= DATASET EXTRACT =
§

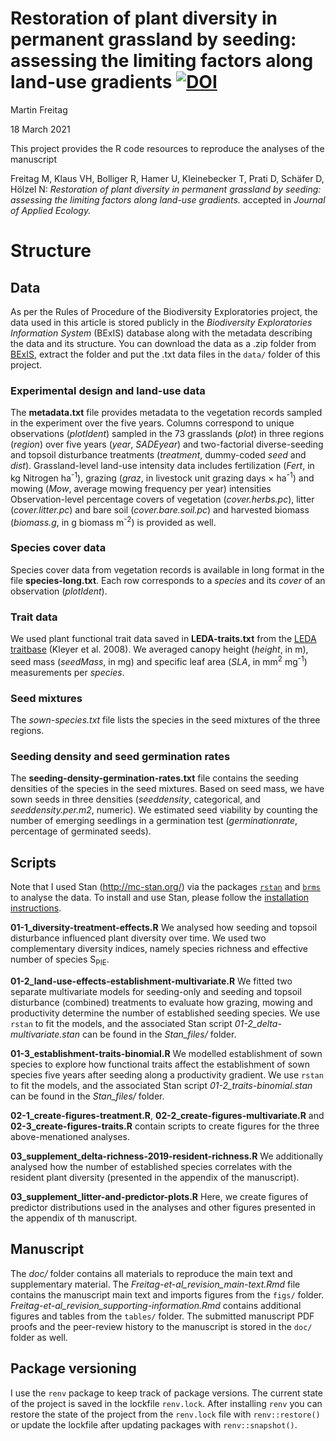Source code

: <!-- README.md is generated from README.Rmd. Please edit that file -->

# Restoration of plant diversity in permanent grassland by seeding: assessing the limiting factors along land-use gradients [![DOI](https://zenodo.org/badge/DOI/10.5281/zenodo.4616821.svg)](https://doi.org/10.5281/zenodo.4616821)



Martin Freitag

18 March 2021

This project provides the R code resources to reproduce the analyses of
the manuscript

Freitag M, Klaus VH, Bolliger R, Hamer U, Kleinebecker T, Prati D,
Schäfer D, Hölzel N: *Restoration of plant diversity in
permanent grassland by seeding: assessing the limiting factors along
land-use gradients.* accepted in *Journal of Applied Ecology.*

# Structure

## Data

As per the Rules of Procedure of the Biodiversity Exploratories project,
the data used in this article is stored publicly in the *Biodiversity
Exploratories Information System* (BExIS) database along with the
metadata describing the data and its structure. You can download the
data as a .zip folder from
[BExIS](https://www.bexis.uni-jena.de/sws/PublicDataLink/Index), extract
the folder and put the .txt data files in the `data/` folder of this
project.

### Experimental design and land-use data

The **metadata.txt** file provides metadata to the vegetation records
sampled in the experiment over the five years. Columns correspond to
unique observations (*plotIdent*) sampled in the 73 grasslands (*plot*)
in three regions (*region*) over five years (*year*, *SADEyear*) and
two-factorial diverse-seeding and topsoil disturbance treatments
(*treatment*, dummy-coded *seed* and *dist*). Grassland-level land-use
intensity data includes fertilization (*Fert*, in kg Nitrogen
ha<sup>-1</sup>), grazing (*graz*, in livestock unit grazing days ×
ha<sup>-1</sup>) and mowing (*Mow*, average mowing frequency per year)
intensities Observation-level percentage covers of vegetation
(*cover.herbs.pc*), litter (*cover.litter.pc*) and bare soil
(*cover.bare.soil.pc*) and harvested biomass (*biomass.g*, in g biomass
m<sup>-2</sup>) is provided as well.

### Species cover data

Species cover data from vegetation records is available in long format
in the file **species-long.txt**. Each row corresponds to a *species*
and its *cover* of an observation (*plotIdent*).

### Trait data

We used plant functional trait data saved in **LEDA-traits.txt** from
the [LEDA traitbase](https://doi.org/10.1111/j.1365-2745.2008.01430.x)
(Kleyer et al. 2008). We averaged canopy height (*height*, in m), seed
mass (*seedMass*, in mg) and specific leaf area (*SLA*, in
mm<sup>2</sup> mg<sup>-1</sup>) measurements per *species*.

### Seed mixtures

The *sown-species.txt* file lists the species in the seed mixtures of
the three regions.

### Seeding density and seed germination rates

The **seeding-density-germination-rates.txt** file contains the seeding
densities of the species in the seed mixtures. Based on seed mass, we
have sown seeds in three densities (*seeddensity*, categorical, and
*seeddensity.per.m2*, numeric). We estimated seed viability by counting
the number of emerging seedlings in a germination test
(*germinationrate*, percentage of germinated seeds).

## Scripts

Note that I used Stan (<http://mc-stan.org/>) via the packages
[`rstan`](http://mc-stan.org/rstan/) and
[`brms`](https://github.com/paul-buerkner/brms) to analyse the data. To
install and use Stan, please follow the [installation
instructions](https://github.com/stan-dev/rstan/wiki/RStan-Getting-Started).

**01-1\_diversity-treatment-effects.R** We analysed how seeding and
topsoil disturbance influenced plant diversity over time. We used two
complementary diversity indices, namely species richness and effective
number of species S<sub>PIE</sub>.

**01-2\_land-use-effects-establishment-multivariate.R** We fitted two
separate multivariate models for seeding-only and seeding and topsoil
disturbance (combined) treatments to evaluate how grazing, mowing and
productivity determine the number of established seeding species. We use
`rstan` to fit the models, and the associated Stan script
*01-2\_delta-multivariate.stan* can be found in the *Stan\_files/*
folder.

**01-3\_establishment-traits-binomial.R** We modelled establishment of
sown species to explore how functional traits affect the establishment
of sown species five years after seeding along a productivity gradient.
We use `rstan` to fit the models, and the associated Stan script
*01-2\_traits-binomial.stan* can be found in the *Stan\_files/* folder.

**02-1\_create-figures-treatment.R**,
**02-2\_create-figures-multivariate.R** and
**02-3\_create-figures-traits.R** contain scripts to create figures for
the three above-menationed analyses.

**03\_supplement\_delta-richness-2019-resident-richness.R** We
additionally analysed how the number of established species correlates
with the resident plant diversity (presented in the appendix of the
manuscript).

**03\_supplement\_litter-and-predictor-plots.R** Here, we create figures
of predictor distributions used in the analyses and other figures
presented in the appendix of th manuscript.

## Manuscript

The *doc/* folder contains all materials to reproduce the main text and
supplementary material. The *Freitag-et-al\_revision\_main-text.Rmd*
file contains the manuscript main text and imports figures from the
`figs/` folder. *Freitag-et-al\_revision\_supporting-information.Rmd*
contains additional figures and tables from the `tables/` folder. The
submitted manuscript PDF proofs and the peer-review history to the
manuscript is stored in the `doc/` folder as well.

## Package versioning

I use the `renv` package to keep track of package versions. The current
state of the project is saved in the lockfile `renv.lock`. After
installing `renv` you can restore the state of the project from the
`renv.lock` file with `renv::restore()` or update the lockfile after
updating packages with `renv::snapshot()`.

§

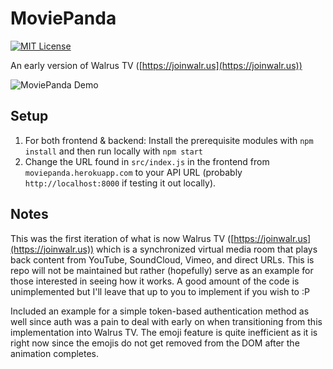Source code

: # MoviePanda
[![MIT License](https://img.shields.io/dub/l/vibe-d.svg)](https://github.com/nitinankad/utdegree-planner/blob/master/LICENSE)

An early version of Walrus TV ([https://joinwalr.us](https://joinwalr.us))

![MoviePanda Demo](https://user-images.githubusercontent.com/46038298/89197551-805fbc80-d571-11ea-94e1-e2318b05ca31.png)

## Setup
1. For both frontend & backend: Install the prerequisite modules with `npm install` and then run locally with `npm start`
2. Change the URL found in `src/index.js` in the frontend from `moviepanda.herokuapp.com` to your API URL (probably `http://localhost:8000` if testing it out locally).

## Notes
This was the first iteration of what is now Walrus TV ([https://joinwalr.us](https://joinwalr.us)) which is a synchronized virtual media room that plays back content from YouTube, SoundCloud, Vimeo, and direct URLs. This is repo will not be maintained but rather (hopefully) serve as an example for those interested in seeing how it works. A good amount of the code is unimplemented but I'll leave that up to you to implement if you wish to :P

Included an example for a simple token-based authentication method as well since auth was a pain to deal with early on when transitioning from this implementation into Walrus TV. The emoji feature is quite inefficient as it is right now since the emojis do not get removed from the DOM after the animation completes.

§

= DIRECTIONS FOR THIS TASK =
Your answer should consist of the lines from the line with "the data used" to the line with "in three regions" above, repeated exactly, both ends included.

= REPLY =
the data used in this article is stored publicly in the *Biodiversity
Exploratories Information System* (BExIS) database along with the
metadata describing the data and its structure. You can download the
data as a .zip folder from
[BExIS](https://www.bexis.uni-jena.de/sws/PublicDataLink/Index), extract
the folder and put the .txt data files in the `data/` folder of this
project.

### Experimental design and land-use data

The **metadata.txt** file provides metadata to the vegetation records
sampled in the experiment over the five years. Columns correspond to
unique observations (*plotIdent*) sampled in the 73 grasslands (*plot*)
in three regions (*region*) over five years (*year*, *SADEyear*) and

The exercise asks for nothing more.